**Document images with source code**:
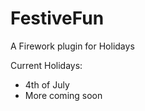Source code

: FestiveFun
==========

A Firework plugin for Holidays

Current Holidays:

* 4th of July
* More coming soon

**Task statement**: The answer should be exactly the lines from the one that contains "A Firework plugin for Holidays" through the end of the entries, both ends included, and nothing besides.

**Written reply**:
A Firework plugin for Holidays

Current Holidays:

* 4th of July
* More coming soon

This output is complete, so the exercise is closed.